Encryption, locking USB ports, and hardening servers

Encryption

Configure the system to use the latest version of Transport Layer Security (TLS), at least version 1.2.

PO supports the ability to encrypt communication between PO components using latest Transport Layer Security (TLS) version. Communication is encrypted between:

  • Server(s) and client(s)
  • Server to server.
Locking-down USB ports on server computers

Power Operation supports electronic software keys to allow IT departments to lock-down USB ports on server computers.

The configuration setup steps are:

  1. Create a project.
  2. Add all the devices on the network.
  3. Configure the rules for the network that define the traffic that can pass through which firewall.

We recommend that you begin with the firewalls in test mode so you can see what would be blocked and then adjust accordingly. The firewall configurations should be then loaded onto a USB flash drive that is used to upload the configuration to each firewall.

The following is an example architecture that can serve as reference for how one of the networks might be constructed. It is a small network that can be scaled out to fit a much larger system.

Configuring a System Management Server

Power Operation needs post-installation configuration to use encrypted communications. Only one of the machines in the network can be identified and configured as the System Management Server.
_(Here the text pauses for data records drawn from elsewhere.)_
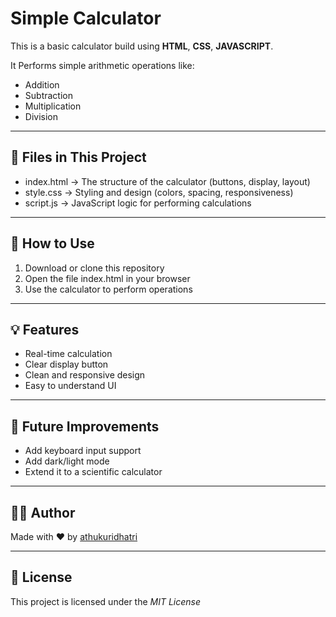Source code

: # Simple Calculator
This is a basic calculator build using **HTML**, **CSS**, **JAVASCRIPT**.

It Performs simple arithmetic operations like:

- Addition
- Subtraction
- Multiplication
- Division

---

## 📁 Files in This Project

- index.html → The structure of the calculator (buttons, display, layout)
- style.css → Styling and design (colors, spacing, responsiveness)
- script.js → JavaScript logic for performing calculations

---

## 🚀 How to Use

1. Download or clone this repository
2. Open the file index.html in your browser
3. Use the calculator to perform operations

---

## 💡 Features

- Real-time calculation
- Clear display button
- Clean and responsive design
- Easy to understand UI

---

## 🚧 Future Improvements

- Add keyboard input support
- Add dark/light mode
- Extend it to a scientific calculator

---

## 👩‍💻 Author

Made with ❤ by [athukuridhatri](https://github.com/athukuridhatrii)

---

## 📜 License

This project is licensed under the *MIT License*
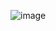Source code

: ![image](https://github.com/christianrss/JavaGameEngine/assets/2487768/6f917374-f5ec-4d6b-866a-f973d0a36527)
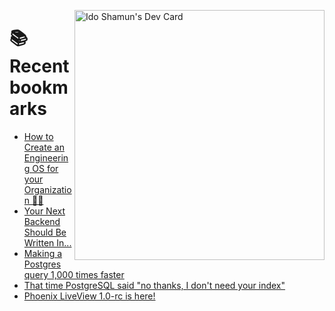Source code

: <a href="https://app.daily.dev/idoshamun"><img src="https://api.daily.dev/devcards/v2/28849d86070e4c099c877ab6837c61f0.png?type=default&r=auy" align="right" width="400" alt="Ido Shamun's Dev Card"/></a>

# 📚 Recent bookmarks
<!-- BOOKMARKS:START -->
- [How to Create an Engineering OS for your Organization 🧑‍💻](https://app.daily.dev/posts/eMqPI5SOP?utm_source=rss&utm_medium=bookmarks&utm_campaign=28849d86070e4c099c877ab6837c61f0)
- [Your Next Backend Should Be Written In...](https://app.daily.dev/posts/EfutJCW0r?utm_source=rss&utm_medium=bookmarks&utm_campaign=28849d86070e4c099c877ab6837c61f0)
- [Making a Postgres query 1,000 times faster](https://app.daily.dev/posts/x2EH9CPkK?utm_source=rss&utm_medium=bookmarks&utm_campaign=28849d86070e4c099c877ab6837c61f0)
- [That time PostgreSQL said &quot;no thanks, I don&#39;t need your index&quot;](https://app.daily.dev/posts/Q4W6yTHnw?utm_source=rss&utm_medium=bookmarks&utm_campaign=28849d86070e4c099c877ab6837c61f0)
- [Phoenix LiveView 1.0-rc is here!](https://app.daily.dev/posts/0gJ79QHO6?utm_source=rss&utm_medium=bookmarks&utm_campaign=28849d86070e4c099c877ab6837c61f0)
<!-- BOOKMARKS:END -->
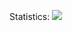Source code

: 
<!--
**DmitriyGubkovskiy/DmitriyGubkovskiy** is a ✨ _special_ ✨ repository because its `README.md` (this file) appears on your GitHub profile.

Here are some ideas to get you started:

- 🔭 I’m currently working on ...
- 🌱 I’m currently learning ...
- 👯 I’m looking to collaborate on ...
- 🤔 I’m looking for help with ...
- 💬 Ask me about ...
- 📫 How to reach me: ...
- 😄 Pronouns: ...
- ⚡ Fun fact: ...
-->

Statistics:
![](https://github-readme-stats.vercel.app/api/top-langs/?username=DmitriyGubkovskiy&theme=dark&hide_border=true&include_all_commits=false&count_private=false&layout=compact&cache_seconds=0) 
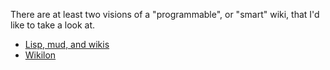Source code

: There are at least two visions of a "programmable", or "smart" wiki,
that I'd like to take a look at.

- [Lisp, mud, and wikis](http://fexpr.blogspot.com/2018/10/lisp-mud-and-wikis.html)
- [Wikilon](https://github.com/dmbarbour/wikilon/blob/master/docs/AwelonLang.md)

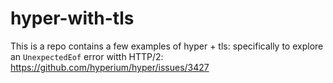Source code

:# hyper-with-tls

This is a repo contains a few examples of hyper + tls: specifically to explore
an `UnexpectedEof` error witth HTTP/2:
https://github.com/hyperium/hyper/issues/3427
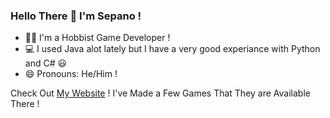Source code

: ### Hello There 👋 I'm Sepano ! 
- 👨‍💻 I'm a Hobbist Game Developer !
- 💻 I used Java alot lately but I have a very good experiance with Python and C# 😃
- 😄 Pronouns: He/Him !

Check Out [My Website](https://sepandi.github.io) ! I've Made a Few Games That They are Available There !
Use the Configurator to establish a trust relationship between one or more machines running Power Operation. This configuration allows for encrypted communication between these machines, which is achieved through a common System Management Server on which a certificate is created and used to encrypt communications. Certificates may be generated automatically on the System Management Server or provided by the IT department.

To connect to the System Management Server, you need to be a member of either the “aaAdministrators” or the “Administrators” group on the machine where the System Management Server is installed.

To configure a system management server:

  1. Start the Configurator.
  2. In the left pane, select Common Platform > System Management Server. The following is displayed:
    Configurator window for AVEVA software. The left navigation pane includes sections labeled "Citect SCADA" with options like "Computer Setup," "Encryption," and "Deployment Client," and "Common Platform" with "System Management Server." The main panel presents three setup options: connect to an existing server, designate the current machine as the server, or proceed without configuration. An "Advanced" button is available for further settings. At the bottom are buttons labeled "Refresh," "All Messages," "Configure," and "Close." Instructional text explains setup choices and mentions certificate and port configuration.
  3. Select This machine is the System Management Server. Review the notes on the screen before you start the configuration.
  4. Select Configure. If an existing binding is found for the specified ports, the following message is displayed:
    Dialog box titled "Warning". The message states that a TLS certificate is currently bound to HTTPS port 443. It includes the friendly name "Citect Deployment server port binding" and issuer "Citect Deployment CA." The dialog asks whether to continue and replace the existing certificate binding. Two buttons labeled "Yes" and "No" appear below the message.
  5. Select Yes if you wish to replace the binding. The Configurator starts configuring the System Management Server.
    If you select No, the following message is displayed in the Configuration Messages area:
    Configuration Messages window. The message reads: "User decided not to replace existing port binding. Failed to configure the device. Please check ArchestrA Logger for more information."
  6. On successful configuration, the message “Device configuration completed” is displayed. The security code is displayed in the Configurator as shown below. To view more information about the certificate, select Details.
    Configurator window for the System Management Server in AVEVA software. The interface presents three options: connect to an existing server, designate the current machine as the server, or proceed without configuration. A security code is displayed for validation during setup on other machines. Configuration messages below indicate certificate setup, server connection, device registration, and completion. The layout includes instructional text and status updates related to system setup.
  7. If the configuration is unsuccessful, check the ArchestrA Logger. You can access this by typing \Program files (x86)\common files\archestra\aaLogviewer.exe at the Windows command prompt. Alternatively, view details of the errors in the System Management Console. For more details, refer to the ArchestrA documentation.
  8. Select Close to exit the Configurator.